Portée au pouvoir en Suède dès l’entre deux guerres, présente dans toute l’Europe démocratique après la Libération, elle sera à l’initiative de formidables avancées sociales.
Nous savons cependant aujourd’hui avec le recul que ces progrès massifs ne furent qu’un moment de l’histoire de nos sociétés et que la parenthèse d’un demi-siècle qui permit ses avancées s’est refermée.
Il y eut en quelque sorte un « moment social-démocrate », d’avant la mondialisation, durant lequel, à l’abri des frontières, les États sous la pression syndicale et populaire, la menace de l’URSS, purent par la dépense publique et la redistribution, soutenir le plein emploi et développer les garanties sociales.
Si nous avons failli disparaître, c’est parce que cette période s’est refermée.
Sans doute avons-nous mis un peu de temps à le comprendre.
La chute de l’URSS ne donnait-elle pas raison au socialisme démocratique ?
Les socialistes d’alors crurent trouver un nouveau souffle du côté d’un libéralisme économique tempéré, mâtiné de social, que pratiquèrent jusqu’à récemment tous les gouvernements sociaux démocrates au péril de s’aliéner les catégories populaires.
C’était en effet négliger le caractère totalisant de l’ultra-libéralisme, et de son avatar nationaliste et identitaire, qui n’a d’autre objectif qu’une victoire totale, loin de tout compromis.
Les ultra libéraux assument de revenir sur tous les acquis du dernier demi-siècle pour rendre le pouvoir aux puissances de l’argent, quitte à lui sacrifier la planète ! Il n’ont aucun scrupule à reprendre les slogans et la vulgate raciste de l’extrême droite si c’est la condition de leur maintien au pouvoir.
Face à l’internationale réactionnaire, pré fasciste, l’heure n’est pas à la tergiversation, mais au combat.
Aussi, ma conviction est-elle – face à un capitalisme sauvage qui n’est pas sans rappeler celui du 19e siècle – d’un nécessaire retour aux sources pour inventer un socialisme ajusté aux temps nouveaux, un socialisme écologique, intégrant à son exigence de justice sociale celle de la justice écologique ; reprenant la lutte pour protéger l’humanité de la voracité du capital en y incluant la Terre et le vivant ; mobilisant de nouvelles formes d’intervention et de contrôle publics associant plus étroitement les citoyens dans la gestion des biens communs; opposant à la compétition la mise en place de coopérations organisées autour d’objectifs partagés.

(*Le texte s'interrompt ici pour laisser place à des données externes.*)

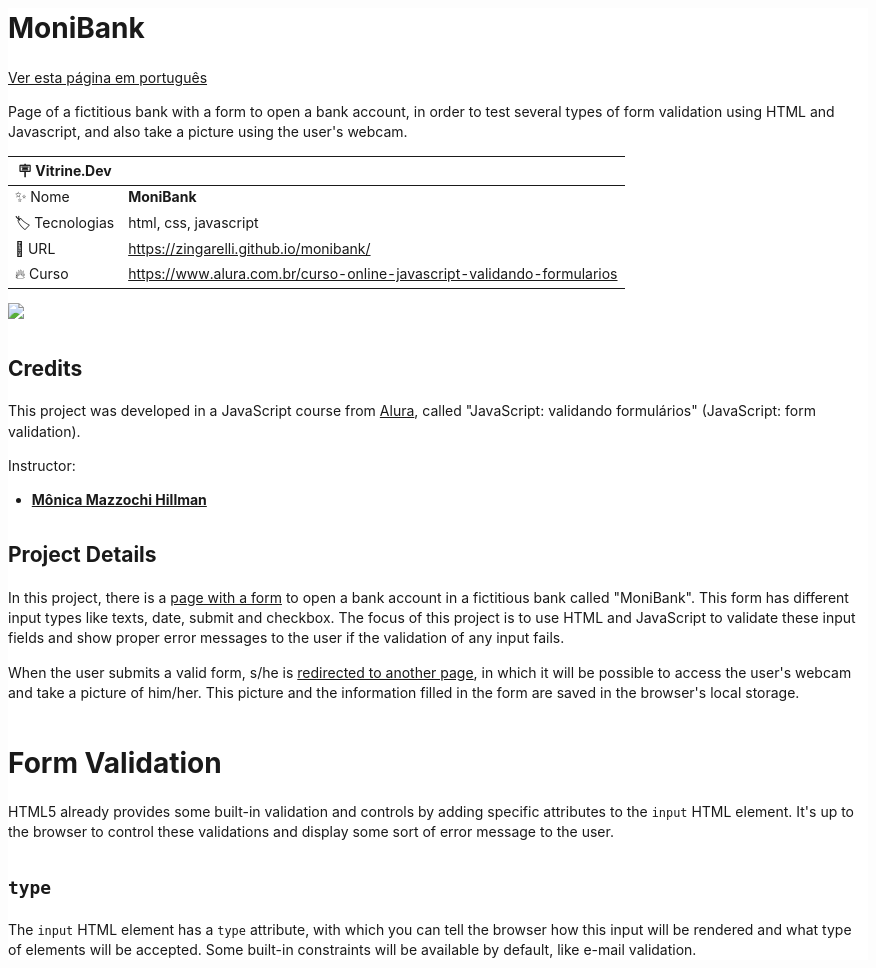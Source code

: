 # MoniBank

[Ver esta página em português](#detalhes-do-projeto)

Page of a fictitious bank with a form to open a bank account, in order to test several types of form validation using HTML and Javascript, and also take a picture using the user's webcam.

| :placard: Vitrine.Dev |     |
| -------------  | --- |
| :sparkles: Nome        | **MoniBank**
| :label: Tecnologias | html, css, javascript
| :rocket: URL         | https://zingarelli.github.io/monibank/
| :fire: Curso     | https://www.alura.com.br/curso-online-javascript-validando-formularios

![](https://user-images.githubusercontent.com/19349339/206769644-0401b5de-fce1-4bd1-8129-867ce4353c1b.png#vitrinedev)

## Credits

This project was developed in a JavaScript course from [Alura](https://www.alura.com.br), called "JavaScript: validando formulários" (JavaScript: form validation).

Instructor: 
- **[Mônica Mazzochi Hillman](https://github.com/MonicaHillman)**

## Project Details
In this project, there is a [page with a form](https://zingarelli.github.io/monibank/pages/abrir-conta-form.html) to open a bank account in a fictitious bank called "MoniBank". This form has different input types like texts, date, submit and checkbox. The focus of this project is to use HTML and JavaScript to validate these input fields and show proper error messages to the user if the validation of any input fails.

When the user submits a valid form, s/he is [redirected to another page](https://zingarelli.github.io/monibank/pages/abrir-conta-form-2.html), in which it will be possible to access the user's webcam and take a picture of him/her. This picture and the information filled in the form are saved in the browser's local storage.

# Form Validation

HTML5 already provides some built-in validation and controls by adding specific attributes to the `input` HTML element. It's up to the browser to control these validations and display some sort of error message to the user. 

## `type`
The `input` HTML element has a `type` attribute, with which you can tell the browser how this input will be rendered and what type of elements will be accepted. Some built-in constraints  will be available by default, like e-mail validation.
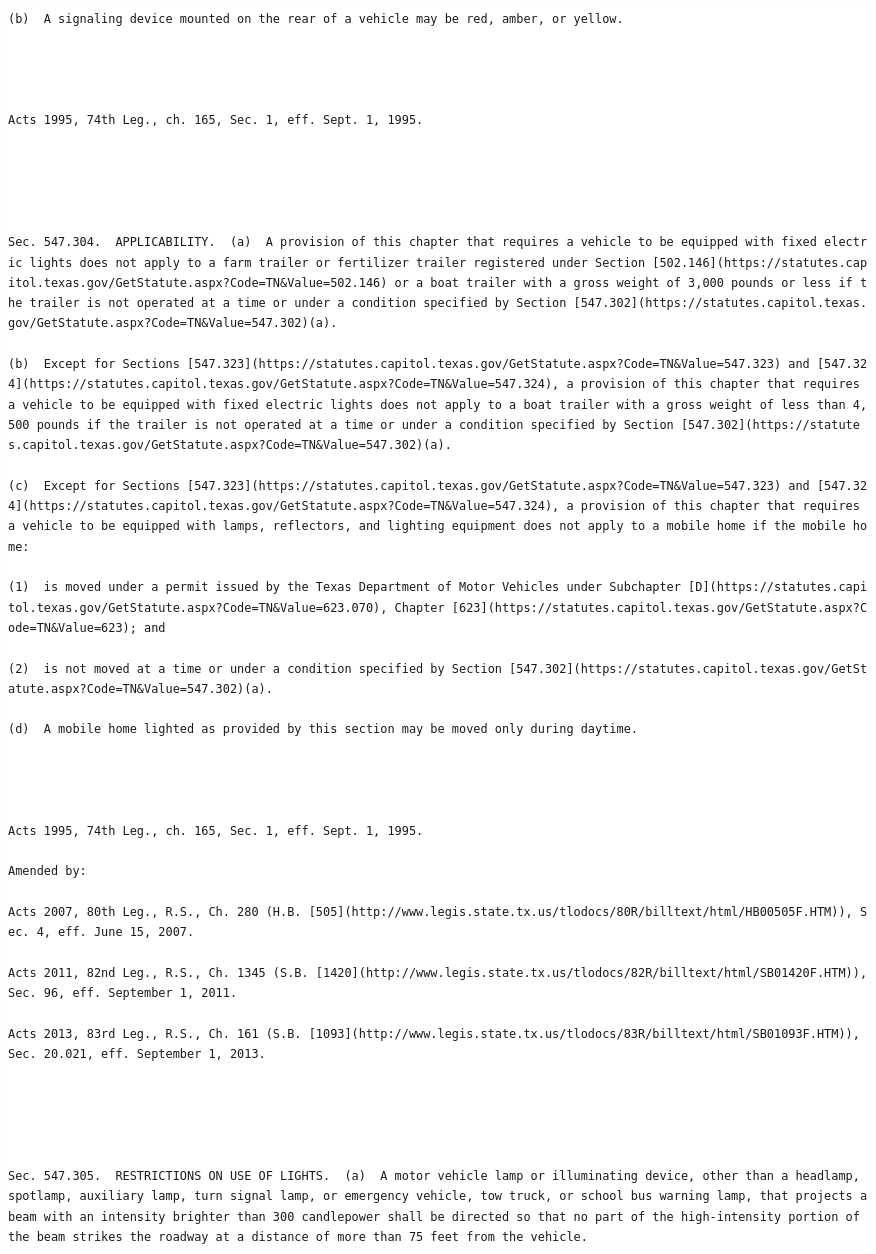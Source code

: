     (b)  A signaling device mounted on the rear of a vehicle may be red, amber, or yellow.
    
    
    
    
    Acts 1995, 74th Leg., ch. 165, Sec. 1, eff. Sept. 1, 1995.
    
    
    
    
    
    Sec. 547.304.  APPLICABILITY.  (a)  A provision of this chapter that requires a vehicle to be equipped with fixed electric lights does not apply to a farm trailer or fertilizer trailer registered under Section [502.146](https://statutes.capitol.texas.gov/GetStatute.aspx?Code=TN&Value=502.146) or a boat trailer with a gross weight of 3,000 pounds or less if the trailer is not operated at a time or under a condition specified by Section [547.302](https://statutes.capitol.texas.gov/GetStatute.aspx?Code=TN&Value=547.302)(a).
    
    (b)  Except for Sections [547.323](https://statutes.capitol.texas.gov/GetStatute.aspx?Code=TN&Value=547.323) and [547.324](https://statutes.capitol.texas.gov/GetStatute.aspx?Code=TN&Value=547.324), a provision of this chapter that requires a vehicle to be equipped with fixed electric lights does not apply to a boat trailer with a gross weight of less than 4,500 pounds if the trailer is not operated at a time or under a condition specified by Section [547.302](https://statutes.capitol.texas.gov/GetStatute.aspx?Code=TN&Value=547.302)(a).
    
    (c)  Except for Sections [547.323](https://statutes.capitol.texas.gov/GetStatute.aspx?Code=TN&Value=547.323) and [547.324](https://statutes.capitol.texas.gov/GetStatute.aspx?Code=TN&Value=547.324), a provision of this chapter that requires a vehicle to be equipped with lamps, reflectors, and lighting equipment does not apply to a mobile home if the mobile home:
    
    (1)  is moved under a permit issued by the Texas Department of Motor Vehicles under Subchapter [D](https://statutes.capitol.texas.gov/GetStatute.aspx?Code=TN&Value=623.070), Chapter [623](https://statutes.capitol.texas.gov/GetStatute.aspx?Code=TN&Value=623); and
    
    (2)  is not moved at a time or under a condition specified by Section [547.302](https://statutes.capitol.texas.gov/GetStatute.aspx?Code=TN&Value=547.302)(a).
    
    (d)  A mobile home lighted as provided by this section may be moved only during daytime.
    
    
    
    
    Acts 1995, 74th Leg., ch. 165, Sec. 1, eff. Sept. 1, 1995.
    
    Amended by: 
    
    Acts 2007, 80th Leg., R.S., Ch. 280 (H.B. [505](http://www.legis.state.tx.us/tlodocs/80R/billtext/html/HB00505F.HTM)), Sec. 4, eff. June 15, 2007.
    
    Acts 2011, 82nd Leg., R.S., Ch. 1345 (S.B. [1420](http://www.legis.state.tx.us/tlodocs/82R/billtext/html/SB01420F.HTM)), Sec. 96, eff. September 1, 2011.
    
    Acts 2013, 83rd Leg., R.S., Ch. 161 (S.B. [1093](http://www.legis.state.tx.us/tlodocs/83R/billtext/html/SB01093F.HTM)), Sec. 20.021, eff. September 1, 2013.
    
    
    
    
    
    Sec. 547.305.  RESTRICTIONS ON USE OF LIGHTS.  (a)  A motor vehicle lamp or illuminating device, other than a headlamp, spotlamp, auxiliary lamp, turn signal lamp, or emergency vehicle, tow truck, or school bus warning lamp, that projects a beam with an intensity brighter than 300 candlepower shall be directed so that no part of the high-intensity portion of the beam strikes the roadway at a distance of more than 75 feet from the vehicle.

C’est cette nouvelle étape qu’il nous faut franchir.
Après le socialisme utopique des fondateurs, le socialisme de combat de la première moitié du siècle dernier, du socialisme de compromis de la seconde moitié, et du socialisme de gestion des décennies écoulées, il nous incombe d’inventer un socialisme de transformation sociale, démocratique, féministe et écologique. Un socialisme qui poursuit ses combats d’hier, aux côtés du monde du travail, et l’enrichit de tous ces nouveaux combats : pour les droits des femmes, des travailleurs des plateformes numériques, contre toutes les discriminations, pour la biosphère …
Pour être des continuateurs, nous devons être des inventeurs.
Comme le furent en leur temps les Leroux, Blanc, Proudhon, Jaures, Blum ou Mitterrand.
Si nous devons regarder vers le passé, vers notre passé, ce n’est pas pour y rechercher les réponses d’hier aux problèmes d’aujourd’hui, mais pour y puiser la force, l’élan, le souffle que donne la dynamique d’une idée en mouvement depuis un siècle et vingt ans !
Si l’on veut bien considérer l’enjeu, l’on mesure la relativité de certaines de nos querelles et notre immense responsabilité.
Il s’agit pour notre génération de se mettre à la hauteur de celles et de tous ceux qui ont su maintenir vivante l’idée du socialisme.
Pour y parvenir, ils durent faire preuve d’une grande lucidité et d’une inébranlable confiance en l’homme.
Ils savaient qu’ils étaient les héritiers d’un combat immémorial.
Ils savaient plus encore, puisque le socialisme se veut une force de régénération, qu’ils devaient par leur comportement, leur façon d’être et d’agir, rassembler toutes les forces organisées ou non qui partagent le même idéal, et donner l’exemple de ce que pourrait être une société meilleure.
C’est cette inspiration qui doit désormais guider les travaux de notre 81eme congrès. Tout le reste n’est qu’inutiles bavardages.